A typewriter looks simple and easy to use. If I push the letter, it would print on the paper. However, it takes so much effort and time to make that machine. I was mesmerized when I saw all of the parts inside of typewriter. Alchemy is also made by so many talented people and their effort and time. I want people to appreciate how much commitment it takes in order to make something.

— Seunghoi An

Tied for 3rd Place, Lee Meredith:

sweatersweater back

When I thought about the theme of transformation, I thought of my experience with crafting, and specifically with making old things new again or transforming simple things into beautiful objects through craft. I decided to transform an old grey sweater into a book cover by stitching onto it with colorful yarn.

I’ve had an interest in design my whole life, but it took me until halfway into my 30’s to realize that graphic design was my perfect career. I spent my younger years pursuing art and photography, but it never really clicked and I found myself distracted by craft projects and knitting… and then I turned that into a career by becoming a knitting pattern designer for about ten years. When I started to get burned out running my own business doing that, I realized how much I loved designing the page layouts for the knitting patterns, and it hit me that graphic design was a perfect fit for my strengths and interests.
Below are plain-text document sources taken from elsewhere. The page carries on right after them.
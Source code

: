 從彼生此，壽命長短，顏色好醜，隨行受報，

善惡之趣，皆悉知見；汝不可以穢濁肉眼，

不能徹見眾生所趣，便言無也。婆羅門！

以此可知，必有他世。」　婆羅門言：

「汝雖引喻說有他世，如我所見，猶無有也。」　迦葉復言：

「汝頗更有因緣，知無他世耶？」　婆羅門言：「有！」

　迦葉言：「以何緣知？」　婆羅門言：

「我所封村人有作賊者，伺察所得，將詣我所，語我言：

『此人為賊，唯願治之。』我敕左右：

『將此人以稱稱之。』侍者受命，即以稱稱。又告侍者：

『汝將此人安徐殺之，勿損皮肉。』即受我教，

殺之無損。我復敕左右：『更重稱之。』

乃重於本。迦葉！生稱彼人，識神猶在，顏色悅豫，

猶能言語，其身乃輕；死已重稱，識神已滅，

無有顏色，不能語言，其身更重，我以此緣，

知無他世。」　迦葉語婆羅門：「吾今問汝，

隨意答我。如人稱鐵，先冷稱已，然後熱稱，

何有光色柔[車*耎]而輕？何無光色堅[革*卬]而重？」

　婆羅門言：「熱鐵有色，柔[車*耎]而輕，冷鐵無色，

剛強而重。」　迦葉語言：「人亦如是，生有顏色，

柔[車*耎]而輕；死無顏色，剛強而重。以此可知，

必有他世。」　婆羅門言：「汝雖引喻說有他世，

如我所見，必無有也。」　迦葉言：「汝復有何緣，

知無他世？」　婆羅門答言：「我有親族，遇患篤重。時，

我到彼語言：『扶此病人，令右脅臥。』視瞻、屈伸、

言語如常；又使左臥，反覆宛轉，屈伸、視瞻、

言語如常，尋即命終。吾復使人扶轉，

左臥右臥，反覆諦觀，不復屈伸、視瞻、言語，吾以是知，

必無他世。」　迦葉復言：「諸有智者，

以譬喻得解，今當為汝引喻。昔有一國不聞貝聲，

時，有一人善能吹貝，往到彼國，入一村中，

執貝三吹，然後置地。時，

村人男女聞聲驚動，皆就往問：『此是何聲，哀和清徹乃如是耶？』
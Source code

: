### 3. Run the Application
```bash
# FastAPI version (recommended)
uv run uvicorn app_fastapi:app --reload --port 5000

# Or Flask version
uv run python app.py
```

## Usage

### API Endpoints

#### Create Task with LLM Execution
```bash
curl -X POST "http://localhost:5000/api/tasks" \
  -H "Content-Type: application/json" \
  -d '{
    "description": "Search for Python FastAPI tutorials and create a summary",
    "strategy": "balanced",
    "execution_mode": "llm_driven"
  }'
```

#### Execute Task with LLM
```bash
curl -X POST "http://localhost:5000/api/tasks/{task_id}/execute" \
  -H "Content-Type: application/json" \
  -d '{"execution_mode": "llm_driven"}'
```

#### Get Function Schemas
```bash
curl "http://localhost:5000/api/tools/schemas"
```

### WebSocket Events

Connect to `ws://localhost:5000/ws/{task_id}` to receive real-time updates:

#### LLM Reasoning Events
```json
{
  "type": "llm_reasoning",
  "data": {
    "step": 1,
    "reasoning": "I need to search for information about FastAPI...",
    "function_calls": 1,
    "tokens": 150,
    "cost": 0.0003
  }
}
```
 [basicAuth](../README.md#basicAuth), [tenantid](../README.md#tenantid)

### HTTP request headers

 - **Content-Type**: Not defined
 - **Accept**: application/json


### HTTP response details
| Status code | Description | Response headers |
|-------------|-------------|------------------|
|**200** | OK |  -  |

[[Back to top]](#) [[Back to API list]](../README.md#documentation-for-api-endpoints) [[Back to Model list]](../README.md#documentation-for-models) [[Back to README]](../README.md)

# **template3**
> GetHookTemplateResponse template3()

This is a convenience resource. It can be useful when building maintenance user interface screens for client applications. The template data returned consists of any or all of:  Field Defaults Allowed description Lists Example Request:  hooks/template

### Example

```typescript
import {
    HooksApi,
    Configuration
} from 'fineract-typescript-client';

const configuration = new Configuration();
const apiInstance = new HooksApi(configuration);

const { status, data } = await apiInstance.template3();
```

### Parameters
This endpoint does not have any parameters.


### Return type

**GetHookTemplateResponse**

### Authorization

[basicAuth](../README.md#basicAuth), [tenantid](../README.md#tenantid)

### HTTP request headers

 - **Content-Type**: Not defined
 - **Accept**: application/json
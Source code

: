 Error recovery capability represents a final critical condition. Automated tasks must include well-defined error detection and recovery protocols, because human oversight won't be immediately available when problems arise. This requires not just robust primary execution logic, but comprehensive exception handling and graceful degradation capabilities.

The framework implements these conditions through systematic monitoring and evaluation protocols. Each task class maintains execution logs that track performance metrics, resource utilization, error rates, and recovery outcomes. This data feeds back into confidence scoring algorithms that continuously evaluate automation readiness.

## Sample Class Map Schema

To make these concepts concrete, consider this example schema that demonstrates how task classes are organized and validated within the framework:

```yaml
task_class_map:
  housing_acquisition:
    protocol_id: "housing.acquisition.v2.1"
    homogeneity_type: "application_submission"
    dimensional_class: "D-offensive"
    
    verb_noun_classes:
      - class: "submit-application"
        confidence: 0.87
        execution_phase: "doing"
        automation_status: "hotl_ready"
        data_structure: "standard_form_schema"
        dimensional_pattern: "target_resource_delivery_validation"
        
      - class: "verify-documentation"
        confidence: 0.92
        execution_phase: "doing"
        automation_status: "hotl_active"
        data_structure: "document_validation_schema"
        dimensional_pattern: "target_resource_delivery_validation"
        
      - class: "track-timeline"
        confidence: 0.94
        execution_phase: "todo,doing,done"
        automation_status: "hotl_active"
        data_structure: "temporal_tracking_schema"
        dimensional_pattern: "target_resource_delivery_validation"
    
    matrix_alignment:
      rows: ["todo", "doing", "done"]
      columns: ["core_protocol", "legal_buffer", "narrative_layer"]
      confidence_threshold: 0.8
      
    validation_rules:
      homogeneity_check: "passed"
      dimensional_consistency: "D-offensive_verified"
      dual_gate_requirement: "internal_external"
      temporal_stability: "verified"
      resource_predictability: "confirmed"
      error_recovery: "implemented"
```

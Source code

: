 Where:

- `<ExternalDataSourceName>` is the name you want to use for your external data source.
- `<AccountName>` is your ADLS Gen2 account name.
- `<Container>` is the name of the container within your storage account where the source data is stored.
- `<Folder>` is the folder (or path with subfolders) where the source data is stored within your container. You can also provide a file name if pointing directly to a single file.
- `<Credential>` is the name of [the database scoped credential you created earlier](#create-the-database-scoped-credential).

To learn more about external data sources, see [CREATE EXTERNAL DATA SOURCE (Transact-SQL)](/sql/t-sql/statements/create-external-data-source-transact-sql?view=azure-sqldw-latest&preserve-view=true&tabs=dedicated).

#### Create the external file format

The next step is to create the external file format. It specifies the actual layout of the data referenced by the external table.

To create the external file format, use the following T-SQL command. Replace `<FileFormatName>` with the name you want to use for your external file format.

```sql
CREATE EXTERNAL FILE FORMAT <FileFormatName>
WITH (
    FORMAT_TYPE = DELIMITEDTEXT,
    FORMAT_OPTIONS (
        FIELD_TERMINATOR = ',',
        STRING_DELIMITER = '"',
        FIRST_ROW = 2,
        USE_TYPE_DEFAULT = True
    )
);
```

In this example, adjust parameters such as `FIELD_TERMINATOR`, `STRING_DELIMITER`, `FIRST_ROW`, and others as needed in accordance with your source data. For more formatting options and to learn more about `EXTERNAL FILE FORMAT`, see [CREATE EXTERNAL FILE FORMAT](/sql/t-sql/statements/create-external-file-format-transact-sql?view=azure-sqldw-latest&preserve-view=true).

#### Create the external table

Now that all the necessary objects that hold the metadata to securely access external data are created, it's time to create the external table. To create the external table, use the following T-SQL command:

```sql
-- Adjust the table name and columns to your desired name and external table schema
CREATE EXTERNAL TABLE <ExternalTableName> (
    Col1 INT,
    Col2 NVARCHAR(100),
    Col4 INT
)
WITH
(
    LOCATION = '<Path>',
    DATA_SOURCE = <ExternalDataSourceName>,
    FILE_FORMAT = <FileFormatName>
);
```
I would love to design book covers in the future! That’s pretty much my dream job. Other things I’d love to design are album covers, fabric patterns, movie posters, and magazine spreads. I love page layout but am also very interested in illustration, so I don’t know where I’ll end up!

— Lee Meredith

And in First Place, our cover winner, Olga Khristoforova:


I wanted to convey the message of alchemy without being obvious and predictable. The dead bird illustration for the cover came to me as a beautiful and dramatic representation of the immortality of art. The worm typography pulls the viewer away from “the tragedy” and makes him smile. The colorful feather explosion on the back cover reminds us that we must celebrate life in every moment.

— Olga Khristoforova

Thanks to all the designers who submitted work. Please keep your eye out for Alchemy’s 44th edition, which will arrive near the end of Spring term.